We enjoyed sandwiches at the Local Flavor Cafe, which I have eaten at several times over the years. Then we walked through town, climbing the stairs at the Basin Park Hotel to see the ballroom up top. We made our way up Spring Street to Harding Park (aka Sweet Swing Park) but Wendy was very thirsty and there were no watering holes in the area. So we circled about until we found Chelsea’s Bar for a free cup of water, both feeling rather out of place in that dark and boozy place on a sunny afternoon.
We circled back around to the small park, where as a small child I would climb the stairways by Sweet Spring and walk up on top of the hill and down the other side to Harding Spring. We could not get a photo at the stairs, since a group of hipsters were busily taking photos there, but we did make the climb. Up top we passed a tree with long exposed roots and were surprised to see a deer up top at the far end of the unpaved Kansas Street. Wendy spotted a red mushroom on the short trail down to Harding Spring.
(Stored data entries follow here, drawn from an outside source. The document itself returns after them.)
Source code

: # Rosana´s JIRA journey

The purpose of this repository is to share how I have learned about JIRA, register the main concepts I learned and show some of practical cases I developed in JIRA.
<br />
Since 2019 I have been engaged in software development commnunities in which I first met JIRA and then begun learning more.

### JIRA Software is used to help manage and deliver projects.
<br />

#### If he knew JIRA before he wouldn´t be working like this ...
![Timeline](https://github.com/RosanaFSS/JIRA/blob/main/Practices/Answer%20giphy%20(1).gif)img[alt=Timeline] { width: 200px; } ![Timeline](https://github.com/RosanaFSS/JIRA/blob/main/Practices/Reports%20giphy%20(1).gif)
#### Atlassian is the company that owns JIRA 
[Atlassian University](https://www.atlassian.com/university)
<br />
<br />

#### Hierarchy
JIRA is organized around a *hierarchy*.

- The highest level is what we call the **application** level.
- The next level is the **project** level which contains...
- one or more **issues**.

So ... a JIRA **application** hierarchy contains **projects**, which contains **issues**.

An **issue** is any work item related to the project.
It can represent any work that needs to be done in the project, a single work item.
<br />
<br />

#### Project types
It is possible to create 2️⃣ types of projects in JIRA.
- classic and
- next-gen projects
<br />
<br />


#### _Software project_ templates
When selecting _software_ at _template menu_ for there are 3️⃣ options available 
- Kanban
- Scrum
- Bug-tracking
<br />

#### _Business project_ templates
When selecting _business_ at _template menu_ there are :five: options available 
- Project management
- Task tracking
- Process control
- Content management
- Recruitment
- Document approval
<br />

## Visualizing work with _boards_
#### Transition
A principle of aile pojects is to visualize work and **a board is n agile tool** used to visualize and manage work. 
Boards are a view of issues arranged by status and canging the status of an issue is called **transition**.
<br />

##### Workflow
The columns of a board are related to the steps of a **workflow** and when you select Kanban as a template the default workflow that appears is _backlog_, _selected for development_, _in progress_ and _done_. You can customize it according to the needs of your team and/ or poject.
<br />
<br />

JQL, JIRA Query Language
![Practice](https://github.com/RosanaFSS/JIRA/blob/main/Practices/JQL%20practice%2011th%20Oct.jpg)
We browsed the storefronts along the various streets, stopping for treats at the Rocky Mountain Chocolate Factory (no, we were nowhere near the Rockies). We enjoyed them at Basin Spring Park, where a group of drummers gathers on the first Saturday of each month. I made a video of the event from ground level and also from above when Wendy and I climbed the stairs to the ridge above the basin. During our climb we giggled at the, er, vitality of the statue of Aza (which stands for Adora Zerlina Astra, or “Beloved One Created of the Stars”) which was created by Bruce Anderson.
We wrapped up our afternoon in Eureka Springs with a walk up Center Street and then down one of the long stairways to Main Street. While returning to our car, we noticed Humpty Dumpty doing his thing. Like Aza, he was commissioned by Dan and Belinda Harriman. Their additions to downtown Eureka Springs certainly brought this pair of visitors some smiles.
We left town driving north on Arkansas 23, the route my parents and I used to take back when they had a cabin 14 highway miles to the north on Table Rock Lake. We diverted onto highway 187 so that I could drive us over the one-lane wood-deck suspension bridge at Beaver, Arkansas, which locals term “The Little Golden Gate” and “The Bridge to Nostalgia”. It was fun to see her reaction to this anachronistic structure, which seems older but was actually built in 1949. We stopped to take photos and Wendy quickly spotted one of her favorite things: rose bushes, which a rather obvious sign distinguished from wildflowers.
Poor Dinosaur World
Making our way back to Sugar Ridge, we passed the Farwell’s still-operating Spider Creek Resort and their less successful Dinosaur World. The appalling statues there were created by the same guy who did the Christ of the Ozarks, which explains a lot. We didn’t trespass, but we did get a shot of the old spider out front and some of the decaying creatures. It remains a weird sight to drive along 187 and see very odd-looking anatomically-incorrect dinosaurs looming about the hillside.
We ended our day with hot dogs at the cabin on Sugar Ridge, relaxing on the deck as we contemplated what we might do on the next and final day of this extended weekend.